[ML UTD 2] Machine Learning Up-To-Date

[ML UTD logo] human brain image on circuit board

Welcome to Machine Learning Up-To-Date (ML UTD) 2! The LifeWithData blog separates the signal from the noise in today’s hectic front lines of the intersection between software engineering and machine learning.

LifeWithData aims to consistently deliver curated machine learning newsletters that point the reader to key developments without massive amounts of backstory for each. This enables frequent, concise updates across the industry without overloading readers with information.

ML UTD 2 brings innovations in the fields of dataset preparation, deep learning theory & software, IoT computer vision, and…real estate!

Dataset Preparation

Many fall into the fallacy of thinking that neural networks can solve any problem, given enough data. In reality, the truth is that neural networks can solve a wide variety of tasks, given enough of the appropriate data for the task. Would you expect an algorithm to learn how to classify pictures of cats vs dogs, given an infinite supply of stock market prices?

MIT’s CSAIL laboratory understands the importance of what data a learner sees during training and has developed the TextFooler library to aid natural language processing (NLP) models generalize better. In a recent arXiv paper, members of the lab show how even state-of-the-art NLP models such as Google’s BERT fall victim to adversarial examples, which are seemingly random changes to a well-understood data sample which thoroughly confuse a learner.

Deep Learning Theory & Software

Geoffrey Hinton, coined the “father of deep learning,” unveiled the idea of capsule networks in 2017 as an improvement over traditional linear and convolutional architectures. A new publication on arXiv delves into a comparison between capsule networks and convolutional networks. In lieu of providing a summary, I encourage those interested in the matter to read the full paper to fully understand the benefits and tradeoffs. For those interested in an introduction to capsule networks, hear it from the man himself below.

Geoffrey Hinton talk: “What is wrong with convolutional neural networks?”

Amidst all of the wonderful developments deep learning has shown in the past few decades, the data the networks handle have largely corresponded to one-or-two-dimensional objects (no, the color dimension does not count). However, Facebook wants to change that with PyTorch3D. Check out a short demonstration video below. I expect developments with modeling spatial objects to accelerate quickly with this new toolbox.

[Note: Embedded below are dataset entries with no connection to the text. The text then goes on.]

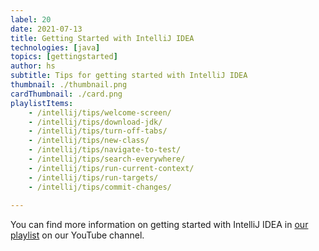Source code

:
 ```yaml
---
label: 20
date: 2021-07-13
title: Getting Started with IntelliJ IDEA
technologies: [java]
topics: [gettingstarted]
author: hs
subtitle: Tips for getting started with IntelliJ IDEA
thumbnail: ./thumbnail.png
cardThumbnail: ./card.png
playlistItems:
    - /intellij/tips/welcome-screen/
    - /intellij/tips/download-jdk/
    - /intellij/tips/turn-off-tabs/
    - /intellij/tips/new-class/
    - /intellij/tips/navigate-to-test/
    - /intellij/tips/search-everywhere/
    - /intellij/tips/run-current-context/
    - /intellij/tips/run-targets/
    - /intellij/tips/commit-changes/
    
---
```


You can find more information on getting started with IntelliJ IDEA in [our playlist](https://www.youtube.com/playlist?list=PLPZy-hmwOdEXdOtXdFzyx_XCnrF_oD2Ft) on our YouTube channel.
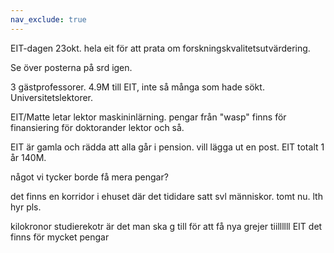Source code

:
 ```yaml
---
nav_exclude: true
---
```


EIT-dagen 23okt. hela eit för att prata om forskningskvalitetsutvärdering.

Se över posterna på srd igen.

3 gästprofessorer. 4.9M till EIT, inte så många som hade sökt.
Universitetslektorer.

EIT/Matte letar lektor maskininlärning. pengar från "wasp" finns för finansiering för doktorander lektor och så.

EIT är gamla och rädda att alla går i pension. vill lägga ut en post.
EIT totalt 1 år 140M.

något vi tycker borde få mera pengar?

det finns en korridor i ehuset där det tididare satt svl människor. tomt nu. lth hyr pls.

kilokronor
studierekotr är det man ska g till för att få nya grejer tiillllll EIT
det finns för mycket pengar
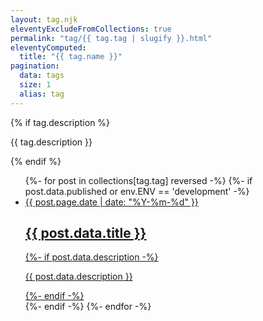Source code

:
 ```yaml
---
layout: tag.njk
eleventyExcludeFromCollections: true
permalink: "tag/{{ tag.tag | slugify }}.html"
eleventyComputed:
  title: "{{ tag.name }}"
pagination:
  data: tags
  size: 1
  alias: tag
---
```


{% if tag.description %}
  <p>{{ tag.description }}</p>
{% endif %}

<ul class="posts">
  {%- for post in collections[tag.tag] reversed -%}
    {%- if post.data.published or env.ENV == 'development' -%}
      <li>
        <a href="{{ post.url }}">
          <time>{{ post.page.date | date: "%Y-%m-%d" }}</time>
          <h2>{{ post.data.title }}</h2>
          {%- if post.data.description -%}
            <p>{{ post.data.description }}</p>
          {%- endif -%}
        </a>
      </li>
    {%- endif -%}
  {%- endfor -%}
</ul>
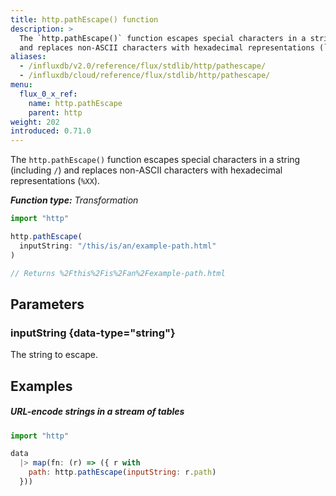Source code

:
 ```yaml
---
title: http.pathEscape() function
description: >
  The `http.pathEscape()` function escapes special characters in a string (including `/`)
  and replaces non-ASCII characters with hexadecimal representations (`%XX`).
aliases:
  - /influxdb/v2.0/reference/flux/stdlib/http/pathescape/
  - /influxdb/cloud/reference/flux/stdlib/http/pathescape/
menu:
  flux_0_x_ref:
    name: http.pathEscape
    parent: http
weight: 202
introduced: 0.71.0
---
```


The `http.pathEscape()` function escapes special characters in a string (including `/`)
and replaces non-ASCII characters with hexadecimal representations (`%XX`).

_**Function type:** Transformation_

```js
import "http"

http.pathEscape(
  inputString: "/this/is/an/example-path.html"
)

// Returns %2Fthis%2Fis%2Fan%2Fexample-path.html
```

## Parameters

### inputString {data-type="string"}
The string to escape.

## Examples

##### URL-encode strings in a stream of tables
```js
import "http"

data
  |> map(fn: (r) => ({ r with
    path: http.pathEscape(inputString: r.path)
  }))
```
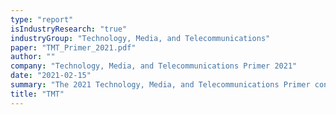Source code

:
 ```yaml
---
type: "report"
isIndustryResearch: "true"
industryGroup: "Technology, Media, and Telecommunications"
paper: "TMT_Primer_2021.pdf"
author: ""
company: "Technology, Media, and Telecommunications Primer 2021"
date: "2021-02-15"
summary: "The 2021 Technology, Media, and Telecommunications Primer contains an in-depth analysis of the software, semiconductors, hardware & equipment sectors, global entertainment & media, and Canadian telecom."
title: "TMT"
---
```

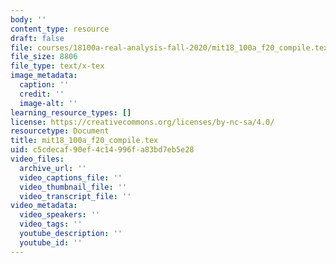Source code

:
 ```yaml
---
body: ''
content_type: resource
draft: false
file: courses/18100a-real-analysis-fall-2020/mit18_100a_f20_compile.tex
file_size: 8806
file_type: text/x-tex
image_metadata:
  caption: ''
  credit: ''
  image-alt: ''
learning_resource_types: []
license: https://creativecommons.org/licenses/by-nc-sa/4.0/
resourcetype: Document
title: mit18_100a_f20_compile.tex
uid: c5cdecaf-90ef-4c14-996f-a83bd7eb5e28
video_files:
  archive_url: ''
  video_captions_file: ''
  video_thumbnail_file: ''
  video_transcript_file: ''
video_metadata:
  video_speakers: ''
  video_tags: ''
  youtube_description: ''
  youtube_id: ''
---
```

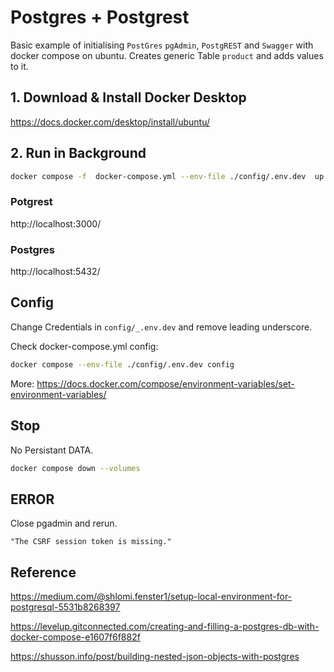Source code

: # Postgres + Postgrest
Basic example of initialising ```PostGres``` ```pgAdmin```, ```PostgREST``` and ```Swagger``` with docker compose on ubuntu. Creates generic Table ```product``` and adds values to it.

## 1. Download & Install Docker Desktop

https://docs.docker.com/desktop/install/ubuntu/


## 2. Run in Background

```bash
docker compose -f  docker-compose.yml --env-file ./config/.env.dev  up
```

### Potgrest
http://localhost:3000/

### Postgres
http://localhost:5432/

## Config

Change Credentials in ```config/_.env.dev``` and remove leading underscore.

Check docker-compose.yml config:

```bash
docker compose --env-file ./config/.env.dev config
```
More: https://docs.docker.com/compose/environment-variables/set-environment-variables/

## Stop
No Persistant DATA.

```bash
docker compose down --volumes
```

## ERROR
Close pgadmin and rerun. 
```
"The CSRF session token is missing."
```

## Reference
https://medium.com/@shlomi.fenster1/setup-local-environment-for-postgresql-5531b8268397

https://levelup.gitconnected.com/creating-and-filling-a-postgres-db-with-docker-compose-e1607f6f882f


https://shusson.info/post/building-nested-json-objects-with-postgres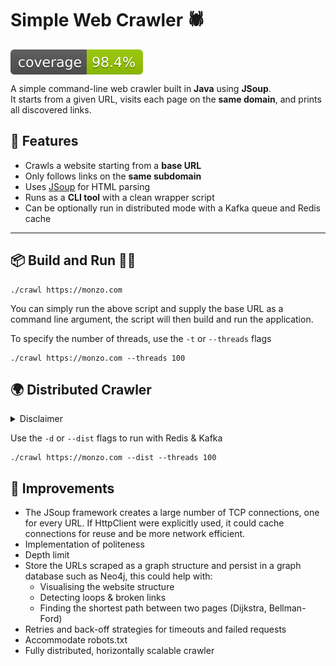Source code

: # Simple Web Crawler 🕷️

<img src="./badges/jacoco.svg" style="display: flex;" alt="jacoco-test-coverage-badge">

A simple command-line web crawler built in **Java** using **JSoup**.  
It starts from a given URL, visits each page on the **same domain**, and prints all discovered links.

## 🚀 Features
- Crawls a website starting from a **base URL**
- Only follows links on the **same subdomain**
- Uses [JSoup](https://jsoup.org/) for HTML parsing
- Runs as a **CLI tool** with a clean wrapper script
- Can be optionally run in distributed mode with a Kafka queue and Redis cache

---

## 📦 Build and Run 🏃🏻

```shell
./crawl https://monzo.com
```

You can simply run the above script and supply the base URL as a command line argument, the script will then build and
run the application.

To specify the number of threads, use the `-t` or `--threads` flags

```shell
./crawl https://monzo.com --threads 100
```

## 🌍 Distributed Crawler

<details>
<summary>Disclaimer</summary>

_This crawler is not fully distributed but rather a first step towards making it fully distributed.
By extracting the queue out into a Kafka instance and the cache into a Redis instance, we loosely couple the queue and
cache from the crawler and make them available to other worker nodes.  
So even though we don't currently have any other worker nodes, and some parts of the system are still very much
purpose-built for one machine, we are well on our way to a modular web crawler that can be run on one machine or in a
cluster or swarm of crawler containers on Kubernetes (or your choice of container orchestration platform).  
Each crawler in the distributed cluster could also be utilising concurrency across hundreds of threads to process links,
therefore we combine the power of concurrency and distribution ⚡️._
</details>

Use the `-d` or `--dist` flags to run with Redis & Kafka
```shell
./crawl https://monzo.com --dist --threads 100
```

## 📝 Improvements
- The JSoup framework creates a large number of TCP connections, one for every URL. 
If HttpClient were explicitly used, it could cache connections for reuse and be more network efficient.
- Implementation of politeness
- Depth limit
- Store the URLs scraped as a graph structure and persist in a graph database such as Neo4j, this could help with:
    - Visualising the website structure 
    - Detecting loops & broken links
    - Finding the shortest path between two pages (Dijkstra, Bellman-Ford)
- Retries and back-off strategies for timeouts and failed requests
- Accommodate robots.txt
- Fully distributed, horizontally scalable crawler
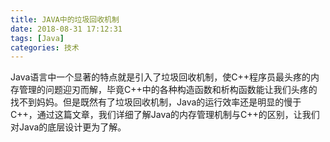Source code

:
 ```yaml
---
title: JAVA中的垃圾回收机制
date: 2018-08-31 17:12:31
tags: [Java]
categories: 技术
---
```

Java语言中一个显著的特点就是引入了垃圾回收机制，使C++程序员最头疼的内存管理的问题迎刃而解，毕竟C++中的各种构造函数和析构函数能让我们头疼的找不到妈妈。但是既然有了垃圾回收机制，Java的运行效率还是明显的慢于C++，通过这篇文章，我们详细了解Java的内存管理机制与C++的区别，让我们对Java的底层设计更为了解。
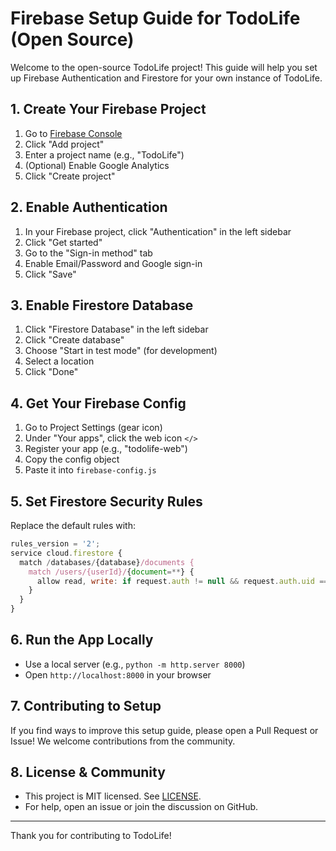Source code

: # Firebase Setup Guide for TodoLife (Open Source)

Welcome to the open-source TodoLife project! This guide will help you set up Firebase Authentication and Firestore for your own instance of TodoLife.

## 1. Create Your Firebase Project
1. Go to [Firebase Console](https://console.firebase.google.com)
2. Click "Add project"
3. Enter a project name (e.g., "TodoLife")
4. (Optional) Enable Google Analytics
5. Click "Create project"

## 2. Enable Authentication
1. In your Firebase project, click "Authentication" in the left sidebar
2. Click "Get started"
3. Go to the "Sign-in method" tab
4. Enable Email/Password and Google sign-in
5. Click "Save"

## 3. Enable Firestore Database
1. Click "Firestore Database" in the left sidebar
2. Click "Create database"
3. Choose "Start in test mode" (for development)
4. Select a location
5. Click "Done"

## 4. Get Your Firebase Config
1. Go to Project Settings (gear icon)
2. Under "Your apps", click the web icon `</>`
3. Register your app (e.g., "todolife-web")
4. Copy the config object
5. Paste it into `firebase-config.js`

## 5. Set Firestore Security Rules
Replace the default rules with:
```javascript
rules_version = '2';
service cloud.firestore {
  match /databases/{database}/documents {
    match /users/{userId}/{document=**} {
      allow read, write: if request.auth != null && request.auth.uid == userId;
    }
  }
}
```

## 6. Run the App Locally
- Use a local server (e.g., `python -m http.server 8000`)
- Open `http://localhost:8000` in your browser

## 7. Contributing to Setup
If you find ways to improve this setup guide, please open a Pull Request or Issue! We welcome contributions from the community.

## 8. License & Community
- This project is MIT licensed. See [LICENSE](LICENSE).
- For help, open an issue or join the discussion on GitHub.

---

Thank you for contributing to TodoLife!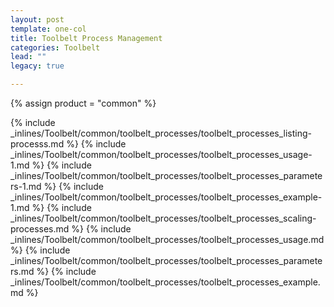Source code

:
 ```yaml
---
layout: post
template: one-col
title: Toolbelt Process Management
categories: Toolbelt
lead: ""
legacy: true

---
```

{% assign product = "common" %}

{% include _inlines/Toolbelt/common/toolbelt_processes/toolbelt_processes_listing-processs.md %}
{% include _inlines/Toolbelt/common/toolbelt_processes/toolbelt_processes_usage-1.md %}
{% include _inlines/Toolbelt/common/toolbelt_processes/toolbelt_processes_parameters-1.md %}
{% include _inlines/Toolbelt/common/toolbelt_processes/toolbelt_processes_example-1.md %}
{% include _inlines/Toolbelt/common/toolbelt_processes/toolbelt_processes_scaling-processes.md %}
{% include _inlines/Toolbelt/common/toolbelt_processes/toolbelt_processes_usage.md %}
{% include _inlines/Toolbelt/common/toolbelt_processes/toolbelt_processes_parameters.md %}
{% include _inlines/Toolbelt/common/toolbelt_processes/toolbelt_processes_example.md %}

PyTorch3D’s “Learning Camera”


NVIDIA’s Jetson hardware platform has rapidly risen in popularity, allowing deep learning to be deployed effectively at the edge, resulting in many more potential applications. Because it wants to drive even more adoption, the company has lowered the bar to get started by providing a series of “getting started” tutorials. The majority of the libraries are written in C++, but how does using it to perform object detection in 10 lines of python sound?

Computer Vision

Do you ever wonder how large data sets get created for data-hungry neural networks? Well, here’s a taste. To efficiently annotate their video data sets, self-driving vehicle startup Waymo has built an in-house content search tool to create ultra-granular labels.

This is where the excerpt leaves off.